MOONLIGHT


翌週、水曜日。


T大医学部の近くのカフェで、時間調整をしていた。

12時半。

気が重く、昼食なんて食べられる状況じゃなかった。

原因は2つ。


1つは、ここに私がきた理由で。

2年半前に、T大の仲間の期待を裏切って、自分のことだけを考えて突っ走った罪悪感と。

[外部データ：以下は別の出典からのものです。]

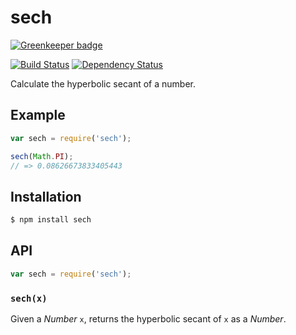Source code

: # sech

[![Greenkeeper badge](https://badges.greenkeeper.io/KenanY/sech.svg)](https://greenkeeper.io/)

[![Build Status][travis-svg]][travis]
[![Dependency Status][gemnasium-svg]][gemnasium]

Calculate the hyperbolic secant of a number.

## Example

``` javascript
var sech = require('sech');

sech(Math.PI);
// => 0.08626673833405443
```

## Installation

``` bash
$ npm install sech
```

## API

``` javascript
var sech = require('sech');
```

### `sech(x)`

Given a _Number_ `x`, returns the hyperbolic secant of `x` as a _Number_.


   [travis]: https://travis-ci.org/KenanY/sech
   [travis-svg]: https://img.shields.io/travis/KenanY/sech.svg
   [gemnasium]: https://gemnasium.com/KenanY/sech
   [gemnasium-svg]: https://img.shields.io/gemnasium/KenanY/sech.svg
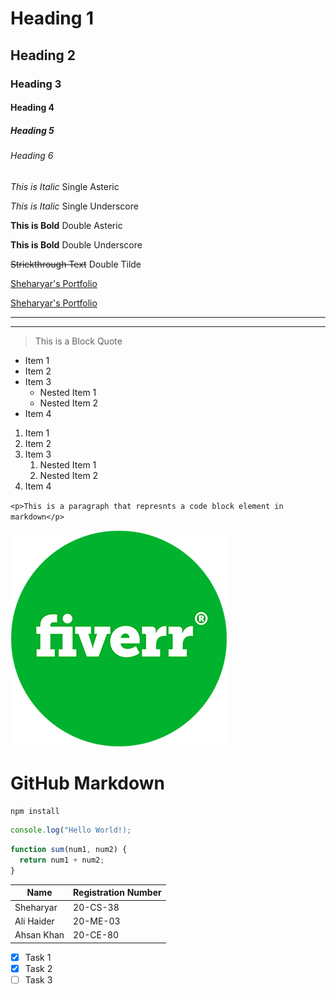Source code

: <!-- Headings -->

# Heading 1

## Heading 2

### Heading 3

#### Heading 4

##### Heading 5

###### Heading 6

<!-- Italic -->

_This is Italic_ Single Asteric

_This is Italic_ Single Underscore

<!-- Bold/Strong -->

**This is Bold** Double Asteric

**This is Bold** Double Underscore

<!-- Strikethrough -->

~~Strickthrough Text~~ Double Tilde

<!-- Links -->

[Sheharyar's Portfolio](https://sheharyarishfaq.github.io/PortfolioWebsite/)

<!-- Link with Title -->

[Sheharyar's Portfolio](https://sheharyarishfaq.github.io/PortfolioWebsite/ "Portfolio Website")

<!-- Horizontal Rule -->

---

---

<!-- Block Quote -->

> This is a Block Quote

<!-- Unordered Lists -->

- Item 1
- Item 2
- Item 3
  - Nested Item 1
  - Nested Item 2
- Item 4

<!-- Ordered Lists -->

1. Item 1
1. Item 2
1. Item 3
   1. Nested Item 1
   1. Nested Item 2
1. Item 4

<!-- Inline Code Blocks  -->

`<p>This is a paragraph that represnts a code block element in markdown</p>`

<!-- Images  -->

![Fiverr Logo](./fiverr.png)

<!-- ![McDonalds Logo](./mcdonalds.svg)

![Pizza Hut Logo](./pizza-hut.svg) -->

# GitHub Markdown

<!-- Code Blocks with specific syntax -->

<!-- Bash specific code blocks -->

```bash
npm install
```

<!-- Javscript specific code blocks  -->

```javascript
console.log("Hello World!);
```

```javascript
function sum(num1, num2) {
  return num1 + num2;
}
```

<!-- Tables -->

| Name       | Registration Number |
| ---------- | ------------------- |
| Sheharyar  | 20-CS-38            |
| Ali Haider | 20-ME-03            |
| Ahsan Khan | 20-CE-80            |

<!-- Task List -->

* [x] Task 1
* [x] Task 2
* [ ] Task 3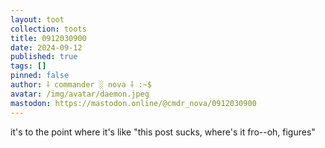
 ```yaml
---
layout: toot
collection: toots
title: 0912030900
date: 2024-09-12
published: true
tags: []
pinned: false
author: ⸸ commander ░ nova ⸸ :~$
avatar: /img/avatar/daemon.jpeg
mastodon: https://mastodon.online/@cmdr_nova/0912030900
---
```


it's to the point where it's like "this post sucks, where's it fro--oh, figures"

だけど、まだ私を迎えいれてくれようとする期待に、どう断ればいいのか、正直わからない不安定な気持ち。

本当に、もう一度なんて、ムシがよすぎる。



それからもう1つの原因は。

将の浮気。


鎌倉からここへ来るのに、電車を乗り継いだのだが。
東京駅で山手線に乗り換え、空いていた席に座り、ホッ、としていたら。

「瀬野将」と言う声が聞こえてきた。

気になり、そちらを見ると。

若い女性が、将の話をしていた。


「えー、瀬野将の記事でてるー。ショック…モデルとホテルお泊まり愛、だって。」

「あー、そりゃあ、あれだけいい男だしね。昔、青山夕真が好きだったんだよねー。やっぱり、モデルがタイプなんだー。」


電車の中刷りの広告。


『抱かれたい男、瀬野将モデルと熱いホテルのお泊まり愛!』


・・・はあ。

男なんて、所詮浮気する生き物だけどね。

オサムの事が思い出された。

苦い思いが甦る。


確かに、仕事で夜帰らないこともあるし。

私だって、夜勤で夜あけるし。

だけどさあ、まだ結婚前だよ?

ガックリ項垂れてると、また声が聞こえた。


「キスしてる写真も、週刊紙に載ってるらしいよ?」

「うそっ!?後で買おう!」


何故か彼女達のテンションが上がっている。


週刊紙なんて、私は絶対に買わないし!!





はあ。

だめだ、これから梶教授に会うのに。

気持ちを切り替えよう。

私は鞄から、昨日大畑先生から送ってもらったファックスを取り出した。

アメリカNYで発表された論文。

珍しい、心疾患の症例と、薬の投与の基本的改善で、治癒経過が細かく記述されている。

もし、これが本当なら、随分今まで困難だったことに、希望の光がさすことになる。

2年半前のあの研究にも、大きな関わりがある。

それよりも、循環器疾病患者を一人でも多く助ける事ができるかもしれない。


赤い線を引いた英文を何度も読み返す。







「すみません。ちょっといいですか?」



論文に集中していたら、突然声をかけられた。